Graduate School of Pharmaceutical Sciences, Meiji Pharmaceutical University, 2-522-1 Noshio, Kiyose, Tokyo, 204-8588, Japan.
Neurochem Res. 2024 Nov 22;50(1):28. doi: 10.1007/s11064-024-04255-0.
Carbonyl stress refers to the excessive accumulation of advanced glycation end products (AGEs) in mammalian tissues. This phenomenon plays a significant role in the pathogenesis of various diseases, including diabetes, chronic renal failure, arteriosclerosis, and central nervous system (CNS) disorders. We have previously demonstrated that an increase in glutathione concentration, dependent on the nuclear factor erythroid 2-related factor 2 (Nrf2) system, provides a potent cytoprotective effect against Methylglyoxal (MGO)-induced carbonyl stress. Meanwhile, dimethyl fumarate (DMF), known for its Nrf2-activating effects, was recently approved as a treatment for multiple sclerosis (MS), a neurodegenerative disease. DMF is a first line therapy for relapsing-remitting MS and may also be effective for other neurodegenerative conditions. However, the detailed mechanisms by which DMF mitigates neurodegenerative pathologies remain unclear. This study investigates the impact of DMF on anticarbonyl activity and its underlying mechanism focusing on the accumulation of carbonyl protein in the cell. MGO, a glucose metabolite, was used to induce carbonylation in the neuronal cell line.
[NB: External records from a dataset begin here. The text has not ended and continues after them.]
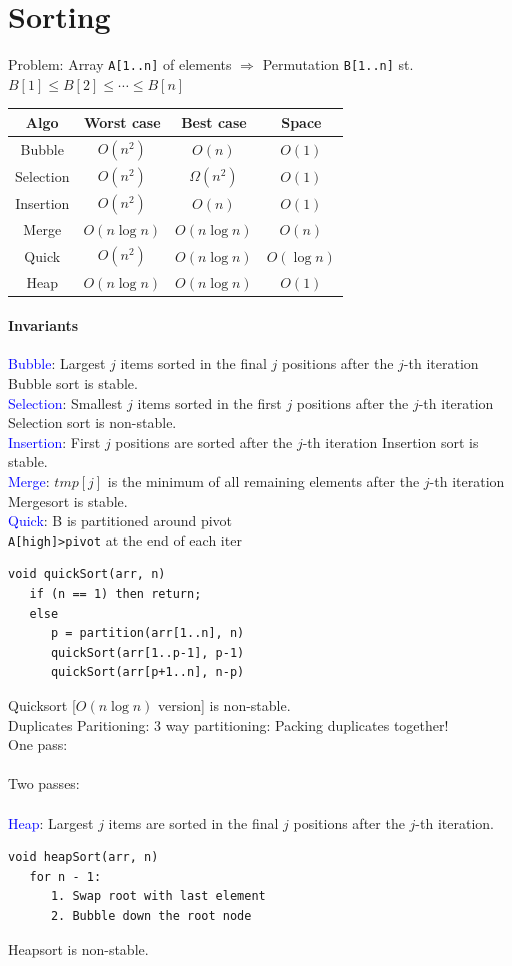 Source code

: \section{Sorting}
\textcolor{Bittersweet}{Problem}: Array \verb|A[1..n]| of elements $\Rightarrow$
Permutation \verb|B[1..n]| st. $B[1]\le B[2]\le\cdots\le B[n]$\\
\begin{tabular}{c c  c  c }
  \toprule
  Algo & Worst case & Best case & Space\\
  \midrule
  Bubble & $O(n^2)$ & $O(n)$ & $O(1)$\\
  Selection & $O(n^2)$ & $\Omega(n^2)$ & $O(1)$\\
  Insertion & $O(n^2)$ & $O(n)$ & $O(1)$\\
  Merge & $O(n\log n)$ & $O(n\log n)$ & $O(n)$\\
  Quick & $O(n^2)$ & $O(n\log n)$ & $O(\log n)$\\
  Heap & $O(n\log n)$ & $O(n\log n)$ & $O(1)$\\
  \bottomrule
\end{tabular}
\paragraph{Invariants}
\textcolor{Blue}{Bubble}: Largest $j$ items sorted in the final $j$ positions
after the $j$-th iteration
Bubble sort is stable.\\
\textcolor{Blue}{Selection}: Smallest $j$ items sorted in the first $j$
positions after the $j$-th iteration
Selection sort is non-stable.\\
\textcolor{Blue}{Insertion}: First $j$ positions are sorted after the $j$-th
iteration
Insertion sort is stable.\\
\textcolor{Blue}{Merge}: $tmp[j]$ is the minimum of all remaining elements
after the $j$-th iteration
Mergesort is stable.\\
\textcolor{Blue}{Quick}: B is partitioned around pivot\\
\verb|A[high]>pivot| at the end of each iter
\begin{verbatim}
void quickSort(arr, n)
   if (n == 1) then return;
   else
      p = partition(arr[1..n], n)
      quickSort(arr[1..p-1], p-1)
      quickSort(arr[p+1..n], n-p)
\end{verbatim}
Quicksort [$O(n\log n)$ version] is non-stable.\\
\textcolor{Bittersweet}{Duplicates Paritioning}:
3 way partitioning: Packing duplicates together!\\
One pass: \\\\%
Two passes: \\\\
\textcolor{Blue}{Heap}: Largest $j$ items are sorted in the final $j$ positions
after the $j$-th iteration.
\begin{verbatim}
void heapSort(arr, n)
   for n - 1:
      1. Swap root with last element
      2. Bubble down the root node
\end{verbatim}
Heapsort is non-stable.
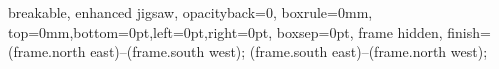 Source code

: 
\usepackage[english]{babel}
\usepackage{lipsum}
\usepackage{blindtext}

\usepackage[many]{tcolorbox}
%
{%
    breakable,%
    enhanced jigsaw,%
    opacityback=0,%
    boxrule=0mm,%
    top=0mm,bottom=0pt,left=0pt,right=0pt,%
    boxsep=0pt,%
    frame hidden,%
    finish={%
         (frame.north east)--(frame.south west);%
         (frame.south east)--(frame.north west);%
    }%
}%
MGO is a typical carbonyl compound that readily reacts with arginine and lysine residues to form AGE-modified proteins. Methylglyoxal-derived hydroimidazolone 1 (MG-H1) often forms uncharged, hydrophobic residues on the protein surface, which can affect protein distribution and lead to misfolding. Our findings indicate that DMF increases levels of glutathione (GSH), glutamate cysteine ligase modifier subunit (GCLM), and nuclear Nrf2 in SH-SY5Y cells. Importantly, DMF pretreatment significantly reduced the accumulation of MG-H1-modified proteins. Furthermore, this effect of DMF was diminished when Nrf2 expression was suppressed and when GCL, a rate-limiting enzyme in GSH synthesis, was inhibited. Thus, the increase in GSH levels, leading to the activation of the Nrf2 pathway, a key factor in DMF's ability to suppress the accumulation of MG-H1-modified proteins. This study is the first to demonstrate that DMF possesses strong anticarbonyl stress activity in neuronal cells. Therefore, future research may extend the application of DMF to other CNS diseases associated with carbonyl stress, such as Alzheimer's and Parkinson's disease.
羰基应激是指哺乳动物组织中晚期糖基化终产物(AGEs)的过度积累。这种现象在各种疾病的发病机制中起着重要作用,包括糖尿病、慢性肾衰竭、动脉硬化和中枢神经系统(CNS)疾病。我们之前已经证明,依赖于核因子红细胞 2 相关因子 2(Nrf2)系统的谷胱甘肽浓度的增加提供了针对甲基乙二醛(MGO)诱导的羰基应激的强大细胞保护作用。同时,二甲基富马酸(DMF),因其激活 Nrf2 的作用,最近被批准用于多发性硬化症(MS)的治疗,一种神经退行性疾病。DMF 是复发性缓解型 MS 的一线治疗药物,对其他神经退行性疾病也可能有效。然而,DMF 减轻神经退行性病变的详细机制尚不清楚。本研究探讨了 DMF 对抗羰基活性的影响及其对细胞内羰基蛋白积累的潜在机制。使用甲基乙二醛(MGO),一种葡萄糖代谢物,诱导神经元细胞系发生羰基化。MGO 是一种典型的羰基化合物,它容易与精氨酸和赖氨酸残基反应形成 AGE 修饰的蛋白质。甲基乙二醛衍生的氢咪唑啉酮 1(MG-H1)通常在蛋白质表面形成不带电荷的疏水性残基,这会影响蛋白质的分布并导致错误折叠。我们的研究结果表明,DMF 增加了 SH-SY5Y 细胞中的谷胱甘肽(GSH)、谷胱甘肽半胱氨酸连接酶修饰亚基(GCLM)和核 Nrf2 的水平。重要的是,DMF 预处理可显著减少 MG-H1 修饰蛋白的积累。此外,当抑制 Nrf2 表达和抑制 GSH 合成的限速酶 GCL 时,DMF 的这种作用会减弱。因此,GSH 水平的增加导致 Nrf2 通路的激活,这是 DMF 抑制 MG-H1 修饰蛋白积累能力的关键因素。这项研究首次证明 DMF 具有在神经元细胞中抑制羰基应激的强大作用。因此,未来的研究可能会将 DMF 的应用扩展到其他与羰基应激相关的中枢神经系统疾病,如阿尔茨海默病和帕金森病。